The show's host, Peter, started things off well with a strong bit and some hilarious jokes about penis pictures. However, the show took a drastic dip in quality right after that point. The second act was an incoherent bit from Judy Clay, who rambled on about everything from parking spaces to Syria. The routine lacked truly funny moments, and the audience was uncomfortably quiet throughout.
Next up was the comedy-rap duo Garden Fresh. This was a lighthearted act featuring two white middle-aged rappers who poked fun at the current trends of the genre. Instead of rapping about street cred, hos, and money, this duo spits lines about moral goodness, the importance of saying please and thank you, as well as their love of water and milk. The act was amusing, but didn't garner more than a smirk from me.
The next act of the night featured Rochester improv-comedy troupe Nuts and Bolts, which started to pick up the show. Improv is hard and you never know what you are going to get, but this troupe was able to create some funny moments and get the audience involved.
The fourth act featured New York City sketch-comedy duo Kirsten O'Brien and Evan Zelnick. These two relied on a blend of video, animation, and physical comedy in their performance. It was over the top, boisterous, and ridiculous. The pair impressed in their performance ability and displayed a wide range of theatrics. The performance was filled with energy and featured everything from mock fighting and dry humping, to a giant cloud rollerblading around stage pretending to be the weather. While at times I found this show a bit much, there were some genuinely funny moments, such as a unique sexual take on an age-old argument. Who came first, the chicken or the egg?

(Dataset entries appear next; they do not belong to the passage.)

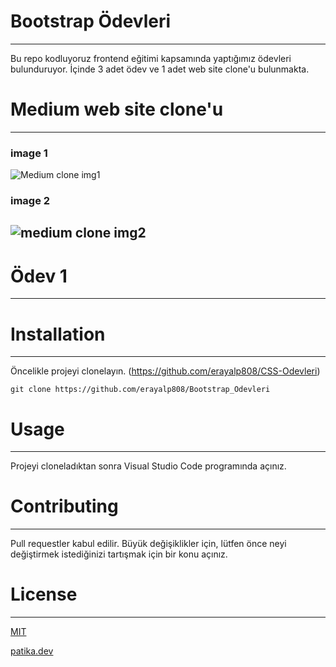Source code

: # Bootstrap Ödevleri
---

Bu repo kodluyoruz frontend eğitimi kapsamında yaptığımız ödevleri bulunduruyor. İçinde 3 adet ödev ve 1 adet web site clone'u bulunmakta.

# Medium web site clone'u
---

### image 1
![Medium clone img1](https://user-images.githubusercontent.com/110730207/218995411-14f92510-6df5-446b-a607-b2549591e3af.png)
 
### image 2
![medium clone img2](https://user-images.githubusercontent.com/110730207/219366988-04245b4f-7c9d-44f0-9e9e-6c2c7e66b7d5.png)
---
# Ödev 1
---


# Installation
---
Öncelikle projeyi clonelayın. (https://github.com/erayalp808/CSS-Odevleri)

`git clone https://github.com/erayalp808/Bootstrap_Odevleri`

# Usage
---
Projeyi cloneladıktan sonra Visual Studio Code programında açınız.

# Contributing
---
Pull requestler kabul edilir. Büyük değişiklikler için, lütfen önce neyi değiştirmek istediğinizi tartışmak için bir konu açınız.

# License
---
[MIT](https://choosealicense.com/licenses/mit/)

[patika.dev](https://www.patika.dev/tr)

Finally there was Matt Griffo, who in my opinion stole the show. Just at the moment when I was starting to get bored, Griffo's raunchy musical comedy injected just the right dose of inappropriateness the show had been missing. Griffo is a charismatic and talented performer and his songs are risqué and push the comedic envelope into more daring grounds. For his final number Griffo played a hilarious, downright explicit, gay love song to a heterosexual middle-aged man in the audience who was there with his wife. It was the only time I truly laughed out loud the whole show.